> **Problem details**
Every line containing the word "defines" is to be copied from the data below.

Stored data entries
****************************************

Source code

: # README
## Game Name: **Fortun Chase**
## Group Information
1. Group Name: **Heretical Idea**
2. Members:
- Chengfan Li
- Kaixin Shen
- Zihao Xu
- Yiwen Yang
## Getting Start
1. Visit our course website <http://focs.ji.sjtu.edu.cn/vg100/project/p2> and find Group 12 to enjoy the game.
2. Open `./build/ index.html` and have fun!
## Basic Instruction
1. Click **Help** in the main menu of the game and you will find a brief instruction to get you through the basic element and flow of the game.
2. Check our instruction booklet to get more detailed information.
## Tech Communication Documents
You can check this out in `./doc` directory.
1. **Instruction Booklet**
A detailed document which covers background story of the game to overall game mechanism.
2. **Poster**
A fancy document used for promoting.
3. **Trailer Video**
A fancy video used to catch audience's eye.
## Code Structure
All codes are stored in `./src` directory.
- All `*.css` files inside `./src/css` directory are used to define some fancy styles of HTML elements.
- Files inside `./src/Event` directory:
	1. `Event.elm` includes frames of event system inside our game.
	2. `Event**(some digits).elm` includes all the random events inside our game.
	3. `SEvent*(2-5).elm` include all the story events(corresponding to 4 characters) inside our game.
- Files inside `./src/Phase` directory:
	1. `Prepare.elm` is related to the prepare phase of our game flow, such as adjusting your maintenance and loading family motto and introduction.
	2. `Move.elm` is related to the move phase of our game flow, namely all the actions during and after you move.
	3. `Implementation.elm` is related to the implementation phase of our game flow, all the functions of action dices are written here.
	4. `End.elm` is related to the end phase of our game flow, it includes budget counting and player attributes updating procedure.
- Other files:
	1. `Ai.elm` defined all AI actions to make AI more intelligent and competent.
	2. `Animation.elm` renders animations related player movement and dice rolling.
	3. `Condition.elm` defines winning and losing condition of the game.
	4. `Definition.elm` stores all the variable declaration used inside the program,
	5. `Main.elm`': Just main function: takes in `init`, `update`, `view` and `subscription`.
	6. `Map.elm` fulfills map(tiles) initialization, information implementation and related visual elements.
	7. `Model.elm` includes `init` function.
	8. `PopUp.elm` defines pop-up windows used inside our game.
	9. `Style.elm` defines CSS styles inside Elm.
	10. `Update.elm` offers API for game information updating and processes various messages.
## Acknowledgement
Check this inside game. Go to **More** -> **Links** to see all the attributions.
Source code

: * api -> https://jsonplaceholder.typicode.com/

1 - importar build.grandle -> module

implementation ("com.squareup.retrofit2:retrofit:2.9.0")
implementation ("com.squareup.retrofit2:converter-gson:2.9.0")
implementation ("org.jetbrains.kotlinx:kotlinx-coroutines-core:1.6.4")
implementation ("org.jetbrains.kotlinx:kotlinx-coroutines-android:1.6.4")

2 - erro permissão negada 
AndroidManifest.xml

****************************************

> **Solution to this exercise**
	3. `Condition.elm` defines winning and losing condition of the game.
	8. `PopUp.elm` defines pop-up windows used inside our game.
	9. `Style.elm` defines CSS styles inside Elm.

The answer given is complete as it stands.